El himno oriental «Akáthistos» repite con insistencia
este «alégrate». En el Ave María llamamos
a la Virgen «llena de gracia» y de este modo reconocemos
la perfección y belleza de su alma.
La expresión «El Señor está contigo»
revela la especial relación personal entre Dios y María,
que se sitúa en el gran designio de la alianza de Dios con toda
la humanidad. Además, la expresión «Bendita tú
eres entre todas las mujeres y bendito es el fruto de tu vientre, Jesús»,
afirma la realización del designio divino en el cuerpo virginal
de la Hija de Sión.
Al invocar a «Santa María, Madre de Dios», los cristianos
suplican a aquella que por singular privilegio es inmaculada Madre del
Señor: «Ruega por nosotros pecadores», y se encomiendan
a ella ahora y en la hora suprema de la muerte.
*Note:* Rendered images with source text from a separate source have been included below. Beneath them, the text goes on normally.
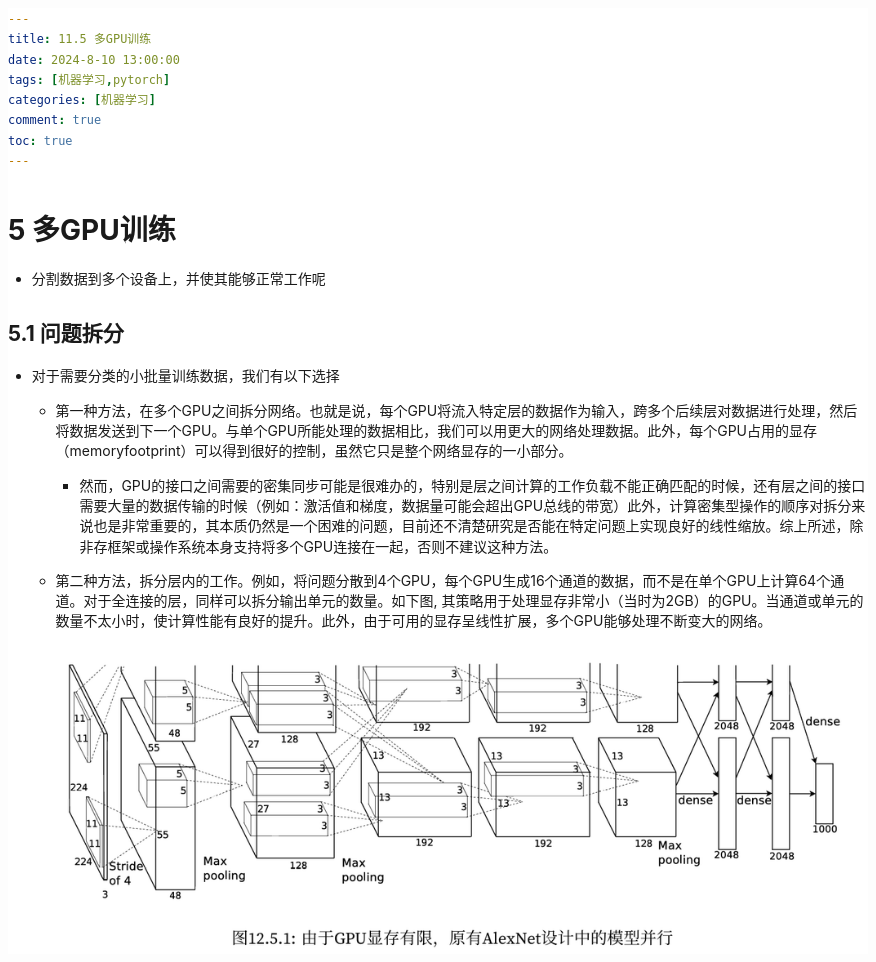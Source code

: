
 ```yaml
---
title: 11.5 多GPU训练
date: 2024-8-10 13:00:00
tags: [机器学习,pytorch]
categories: [机器学习]
comment: true
toc: true
---
```


#### 



# 5 多GPU训练

- 分割数据到多个设备上，并使其能够正常工作呢

## 5.1 问题拆分

- 对于需要分类的小批量训练数据，我们有以下选择

    - 第一种方法，在多个GPU之间拆分网络。也就是说，每个GPU将流入特定层的数据作为输入，跨多个后续层对数据进行处理，然后将数据发送到下一个GPU。与单个GPU所能处理的数据相比，我们可以用更大的网络处理数据。此外，每个GPU占用的显存（memoryfootprint）可以得到很好的控制，虽然它只是整个网络显存的一小部分。

        - 然而，GPU的接口之间需要的密集同步可能是很难办的，特别是层之间计算的工作负载不能正确匹配的时候，还有层之间的接口需要大量的数据传输的时候（例如：激活值和梯度，数据量可能会超出GPU总线的带宽）此外，计算密集型操作的顺序对拆分来说也是非常重要的，其本质仍然是一个困难的问题，目前还不清楚研究是否能在特定问题上实现良好的线性缩放。综上所述，除非存框架或操作系统本身支持将多个GPU连接在一起，否则不建议这种方法。

    - 第二种方法，拆分层内的工作。例如，将问题分散到4个GPU，每个GPU生成16个通道的数据，而不是在单个GPU上计算64个通道。对于全连接的层，同样可以拆分输出单元的数量。如下图, 其策略用于处理显存非常小（当时为2GB）的GPU。当通道或单元的数量不太小时，使计算性能有良好的提升。此外，由于可用的显存呈线性扩展，多个GPU能够处理不断变大的网络。

    ![](../../../../../../themes/yilia/source/img/deeplearning/code/pytorch/11_compute/5_multi_GPU/1.png)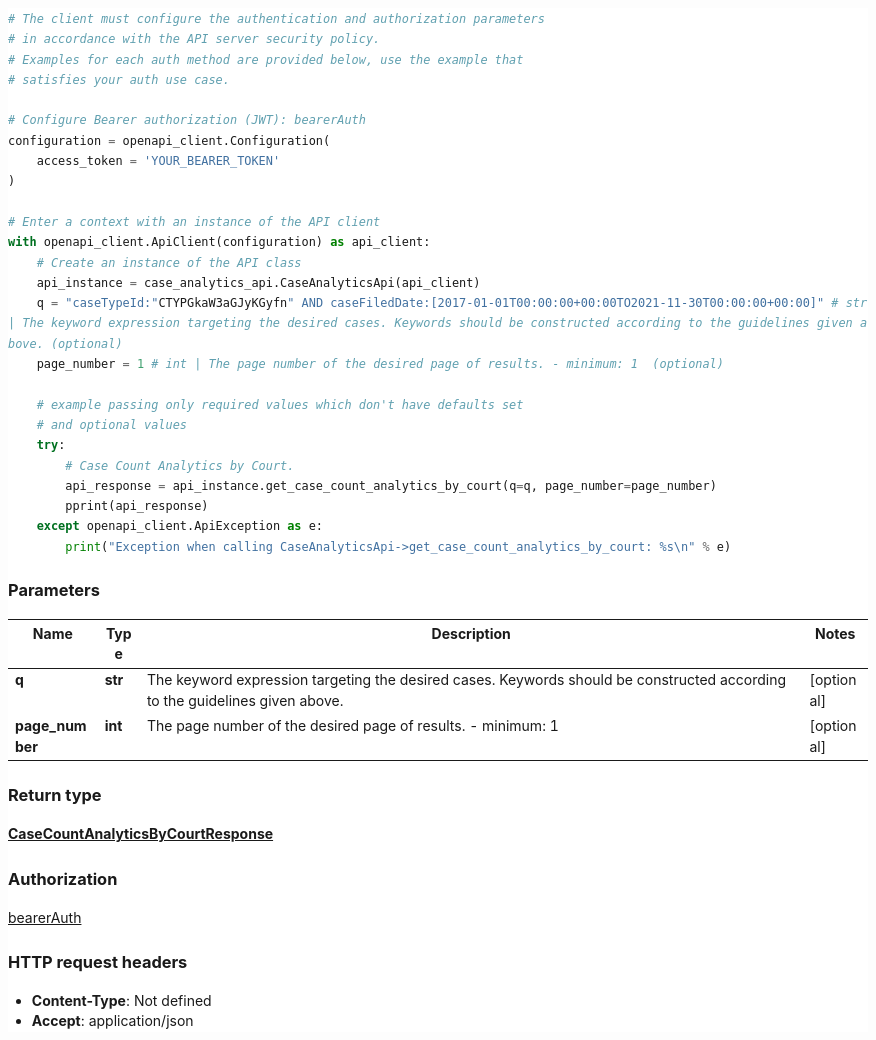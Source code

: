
 ```python
# The client must configure the authentication and authorization parameters
# in accordance with the API server security policy.
# Examples for each auth method are provided below, use the example that
# satisfies your auth use case.

# Configure Bearer authorization (JWT): bearerAuth
configuration = openapi_client.Configuration(
    access_token = 'YOUR_BEARER_TOKEN'
)

# Enter a context with an instance of the API client
with openapi_client.ApiClient(configuration) as api_client:
    # Create an instance of the API class
    api_instance = case_analytics_api.CaseAnalyticsApi(api_client)
    q = "caseTypeId:"CTYPGkaW3aGJyKGyfn" AND caseFiledDate:[2017-01-01T00:00:00+00:00TO2021-11-30T00:00:00+00:00]" # str | The keyword expression targeting the desired cases. Keywords should be constructed according to the guidelines given above. (optional)
    page_number = 1 # int | The page number of the desired page of results. - minimum: 1  (optional)

    # example passing only required values which don't have defaults set
    # and optional values
    try:
        # Case Count Analytics by Court.
        api_response = api_instance.get_case_count_analytics_by_court(q=q, page_number=page_number)
        pprint(api_response)
    except openapi_client.ApiException as e:
        print("Exception when calling CaseAnalyticsApi->get_case_count_analytics_by_court: %s\n" % e)
```


### Parameters

Name | Type | Description  | Notes
------------- | ------------- | ------------- | -------------
 **q** | **str**| The keyword expression targeting the desired cases. Keywords should be constructed according to the guidelines given above. | [optional]
 **page_number** | **int**| The page number of the desired page of results. - minimum: 1  | [optional]

### Return type

[**CaseCountAnalyticsByCourtResponse**](CaseCountAnalyticsByCourtResponse.md)

### Authorization

[bearerAuth](../README.md#bearerAuth)

### HTTP request headers

 - **Content-Type**: Not defined
 - **Accept**: application/json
2. También la oración tradicional del Ángelus invita
a meditar el misterio de la Encarnación, exhortando al cristiano
a tomar a María como punto de referencia en los diversos momentos
de su jornada para imitarla en su disponibilidad a realizar el plan
divino de la salvación. Esta oración nos hace revivir
el gran evento de la historia de la humanidad, la Encarnación,
al que hace ya referencia cada «Ave María». He aquí
el valor y el atractivo del Ángelus, que tantas veces han puesto
de manifiesto no sólo teólogos y pastores, sino también
poetas y pintores.
En la devoción mariana ha adquirido un puesto de relieve el Rosario,
que a través de la repetición del «Ave María»
lleva a contemplar los misterios de la fe. También esta plegaria
sencilla, que alimenta el amor del pueblo cristiano a la Madre de Dios,
orienta más claramente la plegaria mariana a su fin: la glorificación
de Cristo.
El Papa Pablo VI, como sus predecesores, especialmente León XIII,
Pío XII y Juan XXIII, tuvo en gran consideración el rezo
del rosario y recomendó su difusión en las familias. Además,
en la exhortación apostólica Marialis cultus, ilustró
su doctrina, recordando que se trata de una «oración evangélica,
centrada en el misterio de la Encarnación redentora», y
reafirmando su «orientación claramente cristológica»
(n. 46).
A menudo, la piedad popular une al rosario las letanías, entre
las cuales las más conocidas son las que se rezan en el santuario
de Loreto y por eso se llaman «lauretanas».
Con invocaciones muy sencillas, ayudan a concentrarse en la persona
de María para captar la riqueza espiritual que el amor del Padre
ha derramado en ella.
3. Como la liturgia y la piedad cristiana demuestran, la Iglesia ha
tenido siempre en gran estima el culto a María, considerándolo
indisolublemente vinculado a la fe en Cristo. En efecto, halla su fundamento
en el designio del Padre, en la voluntad del Salvador y en la acción
inspiradora del Paráclito.
La Virgen, habiendo recibido de Cristo la salvación y la gracia,
está llamada a desempeñar un papel relevante en la redención
de la humanidad. Con la devoción mariana los cristianos reconocen
el valor de la presencia de María en el camino hacia la salvación,
acudiendo a ella para obtener todo tipo de gracias. Sobre todo, saben
que pueden contar con su maternal intercesión para recibir del
Señor cuanto necesitan para el desarrollo de la vida divina y
a fin de alcanzar la salvación eterna.
Como atestiguan los numerosos títulos atribuidos a la Virgen
y las peregrinaciones ininterrumpidas a los santuarios marianos, la
confianza de los fieles en la Madre de Jesús los impulsa a invocarla
en sus necesidades diarias.
Están seguros de que su corazón materno no puede permanecer
insensible ante las miserias materiales y espirituales de sus hijos.
Así, la devoción a la Madre de Dios, alentando la confianza
y la espontaneidad, contribuye a infundir serenidad en la vida espiritual
y hace progresar a los fieles por el camino exigente de las bienaventuranzas.
4. Finalmente, queremos recordar que la devoción a María,
dando relieve a la dimensión humana de la Encarnación,
ayuda a descubrir mejor el rostro de un Dios que comparte las alegrías
y los sufrimientos de la humanidad, el «Dios con nosotros»,
que ella concibió como hombre en su seno purísimo, engendró,
asistió y siguió con inefable amor desde los días
de Nazaret y de Belén a los de la cruz y la resurrección.